**Work task**
Please reply with one number only: how many lines in the entries below contain the string "torcido".
↓
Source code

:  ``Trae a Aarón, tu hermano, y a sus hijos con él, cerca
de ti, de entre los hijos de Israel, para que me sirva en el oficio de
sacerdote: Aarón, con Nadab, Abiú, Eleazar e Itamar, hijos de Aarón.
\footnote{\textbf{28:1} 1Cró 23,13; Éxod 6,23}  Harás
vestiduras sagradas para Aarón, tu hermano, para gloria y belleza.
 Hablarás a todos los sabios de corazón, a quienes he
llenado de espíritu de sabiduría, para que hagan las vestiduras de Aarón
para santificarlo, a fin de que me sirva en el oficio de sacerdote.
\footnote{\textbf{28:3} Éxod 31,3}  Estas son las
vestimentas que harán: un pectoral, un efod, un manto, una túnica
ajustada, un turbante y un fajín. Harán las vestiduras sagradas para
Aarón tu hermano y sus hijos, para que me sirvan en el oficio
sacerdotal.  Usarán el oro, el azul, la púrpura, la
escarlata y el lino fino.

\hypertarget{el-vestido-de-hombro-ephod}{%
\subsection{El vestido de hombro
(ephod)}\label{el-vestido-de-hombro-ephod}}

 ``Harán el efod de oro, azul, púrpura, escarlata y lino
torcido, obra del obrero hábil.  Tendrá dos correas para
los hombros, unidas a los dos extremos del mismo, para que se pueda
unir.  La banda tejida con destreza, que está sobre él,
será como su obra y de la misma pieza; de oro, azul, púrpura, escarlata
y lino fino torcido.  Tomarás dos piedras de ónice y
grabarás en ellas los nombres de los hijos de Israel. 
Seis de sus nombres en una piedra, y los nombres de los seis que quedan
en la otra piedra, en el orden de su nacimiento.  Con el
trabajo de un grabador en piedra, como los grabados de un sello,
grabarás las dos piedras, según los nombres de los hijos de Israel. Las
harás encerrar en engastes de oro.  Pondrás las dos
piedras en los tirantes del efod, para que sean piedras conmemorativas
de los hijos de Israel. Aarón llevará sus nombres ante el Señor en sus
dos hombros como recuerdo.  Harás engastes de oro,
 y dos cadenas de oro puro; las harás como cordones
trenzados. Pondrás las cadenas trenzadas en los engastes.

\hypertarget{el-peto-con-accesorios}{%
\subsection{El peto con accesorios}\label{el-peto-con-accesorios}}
↑
↓
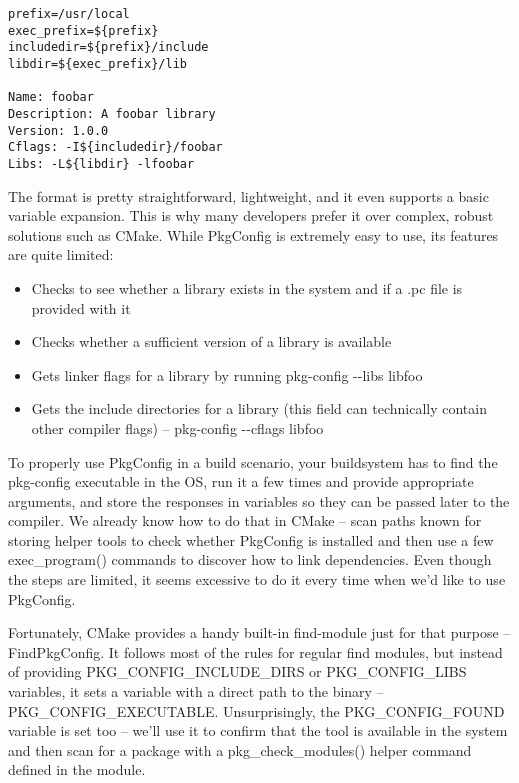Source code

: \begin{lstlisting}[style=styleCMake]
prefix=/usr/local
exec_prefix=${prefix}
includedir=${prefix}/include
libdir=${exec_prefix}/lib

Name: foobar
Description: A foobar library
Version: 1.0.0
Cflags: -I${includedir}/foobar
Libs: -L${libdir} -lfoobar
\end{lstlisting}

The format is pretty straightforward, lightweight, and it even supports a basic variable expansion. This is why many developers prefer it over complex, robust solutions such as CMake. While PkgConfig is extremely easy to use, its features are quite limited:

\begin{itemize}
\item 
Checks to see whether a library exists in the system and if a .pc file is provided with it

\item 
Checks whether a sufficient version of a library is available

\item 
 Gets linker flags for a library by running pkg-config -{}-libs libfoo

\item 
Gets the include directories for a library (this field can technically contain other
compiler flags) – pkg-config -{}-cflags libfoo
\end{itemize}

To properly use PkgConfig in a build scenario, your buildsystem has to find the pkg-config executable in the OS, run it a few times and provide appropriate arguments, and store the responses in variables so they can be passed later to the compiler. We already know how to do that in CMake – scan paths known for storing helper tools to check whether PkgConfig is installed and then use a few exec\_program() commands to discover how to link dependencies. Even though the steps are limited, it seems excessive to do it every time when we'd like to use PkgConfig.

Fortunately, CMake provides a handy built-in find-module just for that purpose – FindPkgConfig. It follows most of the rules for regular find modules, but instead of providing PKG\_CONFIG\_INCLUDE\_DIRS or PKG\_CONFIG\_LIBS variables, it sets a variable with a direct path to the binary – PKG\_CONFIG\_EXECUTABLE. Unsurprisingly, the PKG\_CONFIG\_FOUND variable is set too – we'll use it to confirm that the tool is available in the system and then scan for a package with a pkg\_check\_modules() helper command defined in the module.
↑
↓
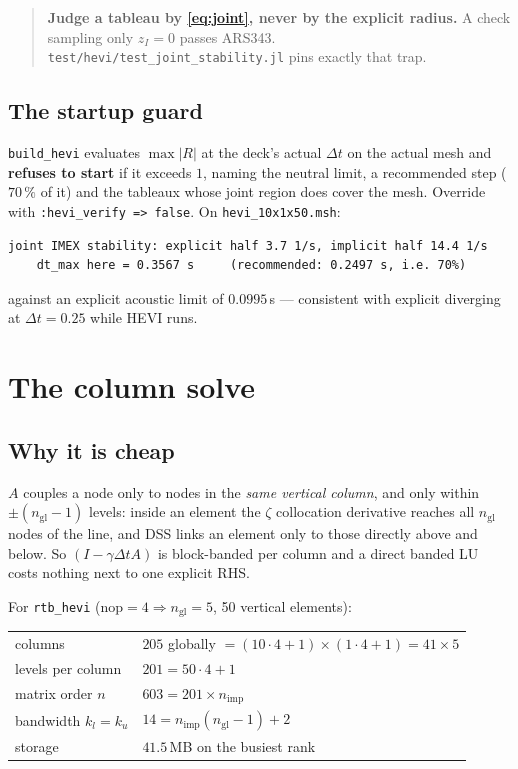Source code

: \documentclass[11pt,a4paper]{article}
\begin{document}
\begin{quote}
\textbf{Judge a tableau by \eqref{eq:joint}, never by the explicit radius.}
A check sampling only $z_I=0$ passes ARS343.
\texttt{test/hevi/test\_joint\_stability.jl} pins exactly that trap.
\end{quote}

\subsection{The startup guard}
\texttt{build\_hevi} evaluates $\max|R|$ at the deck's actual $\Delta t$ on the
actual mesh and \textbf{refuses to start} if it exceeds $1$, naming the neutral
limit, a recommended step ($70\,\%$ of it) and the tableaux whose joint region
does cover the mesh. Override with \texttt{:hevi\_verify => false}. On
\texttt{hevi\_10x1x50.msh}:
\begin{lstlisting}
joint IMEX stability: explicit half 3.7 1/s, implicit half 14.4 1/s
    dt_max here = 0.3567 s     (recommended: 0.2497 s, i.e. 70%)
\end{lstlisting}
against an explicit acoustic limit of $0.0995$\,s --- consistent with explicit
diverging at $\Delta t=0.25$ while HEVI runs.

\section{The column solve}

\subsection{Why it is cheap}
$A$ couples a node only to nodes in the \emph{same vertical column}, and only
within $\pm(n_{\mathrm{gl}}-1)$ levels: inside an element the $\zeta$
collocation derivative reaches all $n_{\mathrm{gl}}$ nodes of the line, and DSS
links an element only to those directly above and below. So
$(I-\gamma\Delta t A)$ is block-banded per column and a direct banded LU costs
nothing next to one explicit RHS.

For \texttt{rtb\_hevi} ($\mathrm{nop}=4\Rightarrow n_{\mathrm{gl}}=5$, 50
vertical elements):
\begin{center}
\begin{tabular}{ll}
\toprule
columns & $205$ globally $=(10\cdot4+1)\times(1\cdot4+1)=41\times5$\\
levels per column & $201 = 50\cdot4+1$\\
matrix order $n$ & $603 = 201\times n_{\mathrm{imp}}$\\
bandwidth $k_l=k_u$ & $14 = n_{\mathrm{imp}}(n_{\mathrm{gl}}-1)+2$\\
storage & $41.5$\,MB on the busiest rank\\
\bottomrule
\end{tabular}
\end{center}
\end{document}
↑
**Solved exercise**
2